Camber: The benditure of the board. Can we make up words to describe other boards? Anyway, it can lay flat (flat camber) , bow up in the middle (traditional) or bow down in the middle (reverse).
Extruded (base): The P-Tex is squeezed through a machine, making it perfectly smooth. Cheap to make, hard to break, and slow with or without wax.
Factory De-Tuned: Most boards come out of the box with sharp edges, fresh wax, and ready to shred. Great! Well, maybe. You know how LNP was taking an angle grinder to his edges at the end of The Shred Remains? He was detuning. See, sharp edges are great and all when you’re carving on groomers, but when you’re jibbing it is a quick way to get rid of those pesky front teeth you’ve always taken for granted. Boards with a factory de-tune are ground down before they leave the factory, making them smooth and forgiving on rails, but pretty worthless on hardpack.
Floation: When a board is defined as “floaty” its referring to whether you sink or float on top of powder. If you ride pow, this is a good one to look for.
Hybrid camber: A combination of both traditional camber and reverse camber (rocker). Depending on configuration, they can be floaty in pow yet grippy on hardpack, or loose and easy with lots of pop. Like the majestic liger, these boards may possess magical powers.
Inserts: Another stupid simple one. You know those little metal holes you screw your bindings into? Those are inserts. That’s it.
Kick: Stupid simple that some people just can’t comprehend. It’s the little swoop thing at the nose and tail. Or just the nose if you are a time traveler still rocking a hard booted directional board.
Magnetraction: Another goofy term from Mervin, this one adds extra contact points to your edges, allegedly making for better traction on hardpack and ice. Does not actually involve magnets.

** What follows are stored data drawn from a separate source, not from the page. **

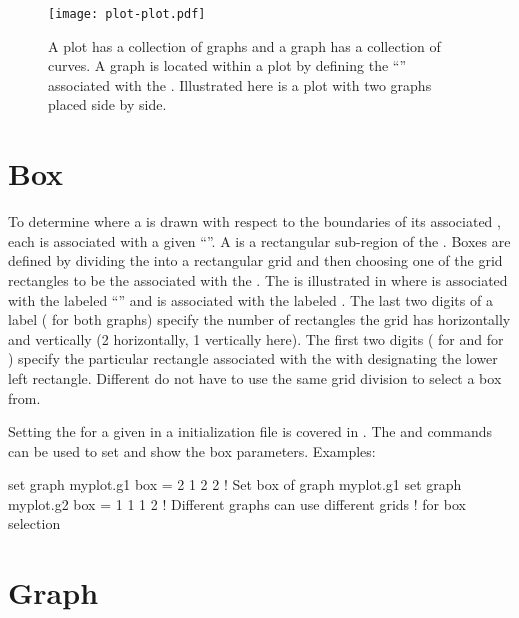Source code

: {{{%

\begin{figure}[bt]
  \centering
  \texttt{[image: plot-plot.pdf]}
  \caption[Plotting nomenclature.]
  {
A plot has a collection of graphs and a graph has a collection of curves. A graph is located within
a plot by defining the ``'' associated with the . Illustrated here is a plot with
two graphs placed side by side.
  }
  \label{f:plot.plot}
\end{figure}

\section{Box}
\label{s:box.def}

To determine where a  is drawn with respect to the boundaries of its associated ,
each  is associated with a given ``''. A  is a rectangular sub-region of
the . Boxes are defined by dividing the  into a rectangular grid and then choosing
one of the grid rectangles to be the  associated with the . The is illustrated in
 where  is associated with the  labeled ``'' and
 is associated with the  labeled .  The last two digits of a
 label ( for both graphs) specify the number of rectangles the grid has horizontally
and vertically (2 horizontally, 1 vertically here). The first two digits ( for 
and  for ) specify the particular rectangle associated with the  with
 designating the lower left rectangle. Different  do not have to use the same
grid division to select a box from.

Setting the  for a given  in a \tao initialization file is covered in .
The  and  commands can be used to set and show the box parameters. 
Examples:
\begin{example}
  set graph myplot.g1 box = 2 1 2 2  ! Set box of graph myplot.g1
  set graph myplot.g2 box = 1 1 1 2  ! Different graphs can use different grids
                                     !  for box selection
\end{example}

\section{Graph}
\label{s:graph.def}

}}}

Parabolic-(Rocker or Camber): A specific type of camber. The shape is most pronounced between the feet, gradually reducing in intensity toward the tip and tail, theoretically approaching but never reaching flat just before the kicks. I took a math class once.

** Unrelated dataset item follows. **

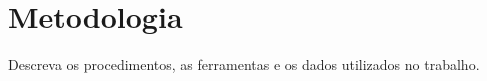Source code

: \section{Metodologia}

Descreva os procedimentos, as ferramentas e os dados utilizados no trabalho.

Pop: Not the Michael Jackson kind, this refers to the responsiveness of a snowboard when you ollie. In other words, pop is good if you like to leave the ground without much effort. Marketers love to talk about pop.
Rail zone: Where I took your mom last night. HEY-OH!
Seriously though, Rail Zone: A section of the board, usually between the feet, that has been modified to make it less likely to catch on rails. Usually this means a detune, and sometimes it will also include some kinda scoop thingie.
Rocker: Another term for reverse camber. See also Camber.
Scoop: Kind of like TBT, only less pronounced. Usually focused in the tip and tail of a board, and sometimes between the feet in a rail zone. By lifting edges, the board is less likely to catch, and more likely to make you look like you know what you are doing.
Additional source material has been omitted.